Report each line of the entries below that includes "about".

Stored data:
=======

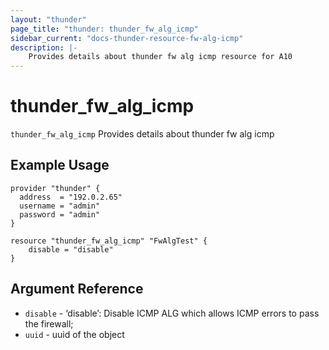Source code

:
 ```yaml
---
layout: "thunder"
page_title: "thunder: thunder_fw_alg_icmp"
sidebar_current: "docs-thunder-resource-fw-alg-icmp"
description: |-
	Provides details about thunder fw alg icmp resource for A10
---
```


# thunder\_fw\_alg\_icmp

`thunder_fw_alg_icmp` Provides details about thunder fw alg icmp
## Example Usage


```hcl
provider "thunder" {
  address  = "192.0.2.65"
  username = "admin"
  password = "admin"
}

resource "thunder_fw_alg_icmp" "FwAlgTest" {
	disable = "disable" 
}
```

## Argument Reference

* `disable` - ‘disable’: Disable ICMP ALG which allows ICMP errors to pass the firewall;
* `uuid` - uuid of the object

=======

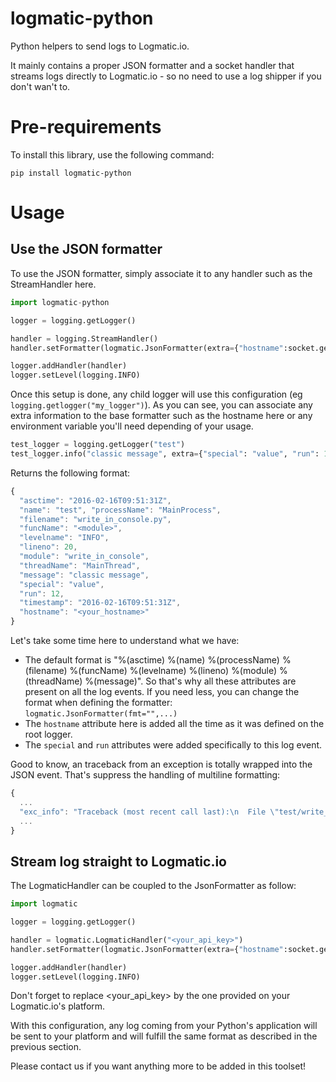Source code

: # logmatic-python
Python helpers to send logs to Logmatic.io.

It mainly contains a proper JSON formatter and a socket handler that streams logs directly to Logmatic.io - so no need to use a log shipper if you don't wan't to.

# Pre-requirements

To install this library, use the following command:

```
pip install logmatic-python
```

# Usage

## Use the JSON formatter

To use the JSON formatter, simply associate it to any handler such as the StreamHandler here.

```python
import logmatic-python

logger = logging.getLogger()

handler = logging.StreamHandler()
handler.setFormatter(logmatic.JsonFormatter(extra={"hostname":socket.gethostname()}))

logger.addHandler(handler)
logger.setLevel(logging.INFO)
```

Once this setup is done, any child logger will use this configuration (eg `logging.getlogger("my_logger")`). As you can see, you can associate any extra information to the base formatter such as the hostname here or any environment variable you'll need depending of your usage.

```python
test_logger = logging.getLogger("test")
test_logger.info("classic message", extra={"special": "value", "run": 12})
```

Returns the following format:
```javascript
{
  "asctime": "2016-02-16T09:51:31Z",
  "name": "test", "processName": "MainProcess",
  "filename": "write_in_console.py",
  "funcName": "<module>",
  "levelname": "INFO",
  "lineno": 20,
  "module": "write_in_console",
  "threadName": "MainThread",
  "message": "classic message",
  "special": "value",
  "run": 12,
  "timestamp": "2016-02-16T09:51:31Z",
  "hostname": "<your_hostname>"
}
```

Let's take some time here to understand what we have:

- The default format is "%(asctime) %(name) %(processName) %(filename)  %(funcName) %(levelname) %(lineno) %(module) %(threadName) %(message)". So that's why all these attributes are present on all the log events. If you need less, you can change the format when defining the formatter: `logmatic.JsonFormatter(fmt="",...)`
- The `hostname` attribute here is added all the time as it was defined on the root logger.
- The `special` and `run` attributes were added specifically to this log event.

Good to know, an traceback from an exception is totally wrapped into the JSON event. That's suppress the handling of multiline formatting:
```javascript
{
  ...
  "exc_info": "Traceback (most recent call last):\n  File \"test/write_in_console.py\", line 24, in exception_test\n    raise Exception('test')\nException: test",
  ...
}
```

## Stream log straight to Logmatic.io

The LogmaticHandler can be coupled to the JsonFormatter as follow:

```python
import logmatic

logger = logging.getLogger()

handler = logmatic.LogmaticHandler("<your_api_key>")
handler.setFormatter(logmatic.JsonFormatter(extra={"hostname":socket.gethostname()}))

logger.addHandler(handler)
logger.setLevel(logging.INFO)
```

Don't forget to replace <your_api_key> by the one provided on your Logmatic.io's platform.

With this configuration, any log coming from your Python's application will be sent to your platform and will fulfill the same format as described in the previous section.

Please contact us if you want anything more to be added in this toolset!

=======

Answer to the exercise:
	Provides details about thunder fw alg icmp resource for A10
`thunder_fw_alg_icmp` Provides details about thunder fw alg icmp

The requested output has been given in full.